(Records from a dataset)
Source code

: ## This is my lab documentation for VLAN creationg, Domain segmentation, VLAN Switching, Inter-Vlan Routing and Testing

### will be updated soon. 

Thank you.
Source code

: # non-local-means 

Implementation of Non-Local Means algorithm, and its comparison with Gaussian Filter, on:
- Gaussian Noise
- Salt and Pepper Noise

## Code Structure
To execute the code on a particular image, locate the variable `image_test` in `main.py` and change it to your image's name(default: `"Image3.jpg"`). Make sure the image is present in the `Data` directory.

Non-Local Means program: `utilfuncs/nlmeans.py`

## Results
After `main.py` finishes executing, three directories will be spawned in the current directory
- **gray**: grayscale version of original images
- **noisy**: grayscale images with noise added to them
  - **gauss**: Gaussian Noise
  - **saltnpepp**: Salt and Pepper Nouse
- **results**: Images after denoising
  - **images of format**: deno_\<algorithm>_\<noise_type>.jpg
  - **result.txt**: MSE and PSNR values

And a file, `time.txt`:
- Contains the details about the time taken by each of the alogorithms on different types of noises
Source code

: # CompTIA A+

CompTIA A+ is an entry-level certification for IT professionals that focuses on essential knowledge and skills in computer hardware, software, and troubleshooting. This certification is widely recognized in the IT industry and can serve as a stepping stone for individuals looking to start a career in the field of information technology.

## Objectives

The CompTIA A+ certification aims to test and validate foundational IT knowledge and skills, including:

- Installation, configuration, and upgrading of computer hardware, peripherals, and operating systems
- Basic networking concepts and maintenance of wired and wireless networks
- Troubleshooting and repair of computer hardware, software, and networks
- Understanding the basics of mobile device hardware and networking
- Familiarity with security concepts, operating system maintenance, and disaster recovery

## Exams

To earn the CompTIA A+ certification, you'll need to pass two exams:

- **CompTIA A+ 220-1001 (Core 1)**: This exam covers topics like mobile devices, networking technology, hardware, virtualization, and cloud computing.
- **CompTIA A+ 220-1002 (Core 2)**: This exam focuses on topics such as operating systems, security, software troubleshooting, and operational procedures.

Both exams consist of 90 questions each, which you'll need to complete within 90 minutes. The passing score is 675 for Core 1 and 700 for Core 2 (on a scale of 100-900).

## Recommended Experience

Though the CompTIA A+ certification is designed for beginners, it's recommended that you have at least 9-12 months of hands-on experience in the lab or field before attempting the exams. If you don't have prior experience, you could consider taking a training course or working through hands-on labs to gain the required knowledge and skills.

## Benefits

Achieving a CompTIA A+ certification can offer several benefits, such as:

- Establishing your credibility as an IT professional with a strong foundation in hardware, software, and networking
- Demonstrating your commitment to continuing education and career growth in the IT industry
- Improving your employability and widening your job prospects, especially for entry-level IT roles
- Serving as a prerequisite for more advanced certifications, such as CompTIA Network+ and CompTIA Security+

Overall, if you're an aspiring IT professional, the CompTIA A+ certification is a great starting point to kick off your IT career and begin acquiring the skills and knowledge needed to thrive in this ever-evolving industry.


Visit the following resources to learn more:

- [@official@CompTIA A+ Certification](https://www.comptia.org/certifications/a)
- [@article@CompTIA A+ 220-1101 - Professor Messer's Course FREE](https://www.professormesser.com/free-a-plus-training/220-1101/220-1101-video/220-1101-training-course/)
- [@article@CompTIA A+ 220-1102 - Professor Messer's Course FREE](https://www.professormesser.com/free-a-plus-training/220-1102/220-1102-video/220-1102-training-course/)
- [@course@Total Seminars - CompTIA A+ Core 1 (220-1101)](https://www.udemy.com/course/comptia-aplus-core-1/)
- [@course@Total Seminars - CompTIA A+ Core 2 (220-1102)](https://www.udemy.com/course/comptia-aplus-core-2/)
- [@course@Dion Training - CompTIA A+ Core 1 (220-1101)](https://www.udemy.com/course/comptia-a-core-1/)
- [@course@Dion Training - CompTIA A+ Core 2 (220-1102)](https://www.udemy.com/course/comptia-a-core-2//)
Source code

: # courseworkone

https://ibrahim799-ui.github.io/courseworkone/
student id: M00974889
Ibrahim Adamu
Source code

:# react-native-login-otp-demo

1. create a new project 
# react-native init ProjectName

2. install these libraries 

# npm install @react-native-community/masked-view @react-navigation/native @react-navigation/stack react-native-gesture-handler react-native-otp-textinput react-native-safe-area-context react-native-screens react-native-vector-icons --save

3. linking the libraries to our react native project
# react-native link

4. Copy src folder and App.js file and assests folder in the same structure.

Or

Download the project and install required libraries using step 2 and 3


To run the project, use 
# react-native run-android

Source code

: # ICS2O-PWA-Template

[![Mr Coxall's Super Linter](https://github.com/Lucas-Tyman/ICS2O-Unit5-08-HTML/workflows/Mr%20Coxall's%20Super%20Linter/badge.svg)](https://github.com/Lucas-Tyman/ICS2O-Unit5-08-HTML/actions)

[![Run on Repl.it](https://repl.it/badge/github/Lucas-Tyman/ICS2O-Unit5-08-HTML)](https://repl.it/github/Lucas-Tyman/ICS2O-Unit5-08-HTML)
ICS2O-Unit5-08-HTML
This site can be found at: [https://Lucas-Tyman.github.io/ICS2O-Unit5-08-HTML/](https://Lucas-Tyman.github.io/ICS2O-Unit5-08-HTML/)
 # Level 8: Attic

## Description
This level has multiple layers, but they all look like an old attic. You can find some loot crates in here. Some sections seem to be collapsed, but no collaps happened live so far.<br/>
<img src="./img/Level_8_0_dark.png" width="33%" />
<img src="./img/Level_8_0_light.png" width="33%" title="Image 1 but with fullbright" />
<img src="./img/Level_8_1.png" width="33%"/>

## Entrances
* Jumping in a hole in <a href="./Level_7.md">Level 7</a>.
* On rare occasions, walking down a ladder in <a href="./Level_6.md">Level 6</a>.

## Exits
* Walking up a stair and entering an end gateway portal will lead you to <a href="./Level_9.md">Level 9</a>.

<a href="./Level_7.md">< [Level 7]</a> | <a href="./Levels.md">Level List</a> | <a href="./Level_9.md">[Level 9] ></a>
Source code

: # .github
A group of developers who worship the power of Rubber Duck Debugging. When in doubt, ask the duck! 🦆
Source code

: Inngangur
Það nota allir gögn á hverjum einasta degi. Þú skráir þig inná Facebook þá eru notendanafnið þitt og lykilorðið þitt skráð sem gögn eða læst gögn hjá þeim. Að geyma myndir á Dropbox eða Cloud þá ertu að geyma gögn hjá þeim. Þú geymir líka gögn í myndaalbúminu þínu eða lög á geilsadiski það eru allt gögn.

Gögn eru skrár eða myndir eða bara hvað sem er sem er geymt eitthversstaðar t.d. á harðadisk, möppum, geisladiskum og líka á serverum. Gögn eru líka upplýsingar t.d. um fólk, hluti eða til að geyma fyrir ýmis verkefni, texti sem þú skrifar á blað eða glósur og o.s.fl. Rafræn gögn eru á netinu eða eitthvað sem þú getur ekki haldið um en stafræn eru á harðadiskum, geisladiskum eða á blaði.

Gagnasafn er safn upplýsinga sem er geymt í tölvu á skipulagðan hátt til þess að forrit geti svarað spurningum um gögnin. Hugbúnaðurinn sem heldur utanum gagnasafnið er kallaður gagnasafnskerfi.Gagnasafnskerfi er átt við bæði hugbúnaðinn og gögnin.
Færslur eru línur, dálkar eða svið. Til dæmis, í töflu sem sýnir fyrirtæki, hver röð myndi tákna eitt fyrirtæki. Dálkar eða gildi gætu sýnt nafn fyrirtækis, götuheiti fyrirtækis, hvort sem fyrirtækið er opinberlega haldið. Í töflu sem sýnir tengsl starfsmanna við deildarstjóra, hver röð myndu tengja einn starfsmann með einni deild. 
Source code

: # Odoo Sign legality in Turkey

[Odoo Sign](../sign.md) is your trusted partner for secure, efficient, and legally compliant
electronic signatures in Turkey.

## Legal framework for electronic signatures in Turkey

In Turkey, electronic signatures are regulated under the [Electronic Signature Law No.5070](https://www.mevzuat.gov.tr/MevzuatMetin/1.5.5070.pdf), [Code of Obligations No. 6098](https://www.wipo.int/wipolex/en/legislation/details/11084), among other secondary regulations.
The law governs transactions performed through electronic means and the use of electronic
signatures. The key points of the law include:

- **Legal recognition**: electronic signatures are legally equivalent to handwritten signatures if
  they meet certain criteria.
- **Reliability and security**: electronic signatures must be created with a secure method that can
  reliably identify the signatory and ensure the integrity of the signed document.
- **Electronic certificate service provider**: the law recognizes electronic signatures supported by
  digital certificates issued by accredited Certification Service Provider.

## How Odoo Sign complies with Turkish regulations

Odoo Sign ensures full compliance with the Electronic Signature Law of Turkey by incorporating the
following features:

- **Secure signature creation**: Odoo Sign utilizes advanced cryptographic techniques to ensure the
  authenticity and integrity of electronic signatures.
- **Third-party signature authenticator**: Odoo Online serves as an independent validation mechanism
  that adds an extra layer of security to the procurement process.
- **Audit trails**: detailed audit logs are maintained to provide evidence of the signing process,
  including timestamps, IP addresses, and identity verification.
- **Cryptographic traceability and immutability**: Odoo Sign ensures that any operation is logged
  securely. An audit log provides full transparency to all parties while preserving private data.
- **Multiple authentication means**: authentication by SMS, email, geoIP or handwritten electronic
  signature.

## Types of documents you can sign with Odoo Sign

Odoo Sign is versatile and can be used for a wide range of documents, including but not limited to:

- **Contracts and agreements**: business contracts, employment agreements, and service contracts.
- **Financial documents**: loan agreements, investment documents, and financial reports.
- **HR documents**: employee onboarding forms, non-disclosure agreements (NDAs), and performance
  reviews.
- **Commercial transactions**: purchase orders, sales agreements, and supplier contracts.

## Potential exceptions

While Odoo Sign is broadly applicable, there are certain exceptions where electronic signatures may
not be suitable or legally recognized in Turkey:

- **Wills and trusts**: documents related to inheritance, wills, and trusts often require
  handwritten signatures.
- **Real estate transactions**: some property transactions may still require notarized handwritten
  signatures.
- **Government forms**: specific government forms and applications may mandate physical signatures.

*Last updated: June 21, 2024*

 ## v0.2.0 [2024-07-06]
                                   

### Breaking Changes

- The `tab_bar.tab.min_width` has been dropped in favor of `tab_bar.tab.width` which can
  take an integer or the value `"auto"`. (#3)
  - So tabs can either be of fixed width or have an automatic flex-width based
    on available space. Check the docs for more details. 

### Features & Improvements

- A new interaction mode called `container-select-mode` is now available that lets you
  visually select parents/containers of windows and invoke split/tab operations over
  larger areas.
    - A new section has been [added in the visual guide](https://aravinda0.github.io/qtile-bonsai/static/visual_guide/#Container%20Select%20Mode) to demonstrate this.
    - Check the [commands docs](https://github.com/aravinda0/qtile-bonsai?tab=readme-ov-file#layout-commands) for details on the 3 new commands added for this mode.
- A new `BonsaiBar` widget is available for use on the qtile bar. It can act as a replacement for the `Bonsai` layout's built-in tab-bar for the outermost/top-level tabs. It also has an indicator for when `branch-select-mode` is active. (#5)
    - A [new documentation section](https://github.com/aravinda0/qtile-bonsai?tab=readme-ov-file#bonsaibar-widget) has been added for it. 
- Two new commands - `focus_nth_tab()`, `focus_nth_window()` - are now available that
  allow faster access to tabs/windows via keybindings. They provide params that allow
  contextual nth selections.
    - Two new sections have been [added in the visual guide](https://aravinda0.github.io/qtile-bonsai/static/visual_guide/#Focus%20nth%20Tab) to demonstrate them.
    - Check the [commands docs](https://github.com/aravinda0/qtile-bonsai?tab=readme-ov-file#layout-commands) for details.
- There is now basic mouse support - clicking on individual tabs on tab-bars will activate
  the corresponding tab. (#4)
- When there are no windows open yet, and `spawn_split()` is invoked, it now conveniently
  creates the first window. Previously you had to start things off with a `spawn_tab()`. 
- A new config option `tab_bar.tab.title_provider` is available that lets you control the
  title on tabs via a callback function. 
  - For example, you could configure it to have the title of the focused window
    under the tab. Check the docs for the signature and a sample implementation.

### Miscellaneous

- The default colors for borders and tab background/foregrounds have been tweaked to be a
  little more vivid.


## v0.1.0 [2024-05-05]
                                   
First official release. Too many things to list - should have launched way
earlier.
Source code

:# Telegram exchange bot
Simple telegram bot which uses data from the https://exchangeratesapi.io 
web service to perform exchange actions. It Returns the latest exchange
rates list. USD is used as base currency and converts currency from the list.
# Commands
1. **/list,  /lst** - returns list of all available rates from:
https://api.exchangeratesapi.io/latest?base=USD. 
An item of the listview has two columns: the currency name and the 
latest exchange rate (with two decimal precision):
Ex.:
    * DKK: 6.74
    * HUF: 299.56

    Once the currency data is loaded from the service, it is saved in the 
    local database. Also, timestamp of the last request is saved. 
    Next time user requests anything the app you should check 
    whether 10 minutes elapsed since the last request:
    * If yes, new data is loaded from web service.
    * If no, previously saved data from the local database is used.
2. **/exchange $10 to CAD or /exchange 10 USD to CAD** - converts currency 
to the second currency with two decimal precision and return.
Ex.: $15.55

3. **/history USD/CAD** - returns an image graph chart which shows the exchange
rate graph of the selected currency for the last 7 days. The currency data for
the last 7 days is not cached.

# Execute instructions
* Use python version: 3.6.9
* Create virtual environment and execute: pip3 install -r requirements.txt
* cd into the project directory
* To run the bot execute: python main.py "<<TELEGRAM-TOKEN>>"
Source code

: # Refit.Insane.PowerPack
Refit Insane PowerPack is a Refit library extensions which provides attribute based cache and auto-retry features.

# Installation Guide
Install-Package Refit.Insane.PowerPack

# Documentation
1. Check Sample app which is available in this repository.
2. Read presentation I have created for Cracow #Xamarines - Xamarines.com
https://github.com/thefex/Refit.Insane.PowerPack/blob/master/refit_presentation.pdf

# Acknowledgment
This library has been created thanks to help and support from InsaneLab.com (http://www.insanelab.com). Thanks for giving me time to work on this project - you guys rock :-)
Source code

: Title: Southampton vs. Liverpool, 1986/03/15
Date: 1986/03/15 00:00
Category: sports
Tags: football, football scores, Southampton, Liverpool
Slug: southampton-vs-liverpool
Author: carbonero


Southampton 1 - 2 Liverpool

> TASK TO COMPLETE
Each line from the one containing "Refit Insane PowerPack" to the close of the records must appear in the output exactly, and no other line.

> SOLVED EXERCISE
Refit Insane PowerPack is a Refit library extensions which provides attribute based cache and auto-retry features.

# Installation Guide
Install-Package Refit.Insane.PowerPack

# Documentation
1. Check Sample app which is available in this repository.
2. Read presentation I have created for Cracow #Xamarines - Xamarines.com
https://github.com/thefex/Refit.Insane.PowerPack/blob/master/refit_presentation.pdf

# Acknowledgment
This library has been created thanks to help and support from InsaneLab.com (http://www.insanelab.com). Thanks for giving me time to work on this project - you guys rock :-)
Source code

: Title: Southampton vs. Liverpool, 1986/03/15
Date: 1986/03/15 00:00
Category: sports
Tags: football, football scores, Southampton, Liverpool
Slug: southampton-vs-liverpool
Author: carbonero


Southampton 1 - 2 Liverpool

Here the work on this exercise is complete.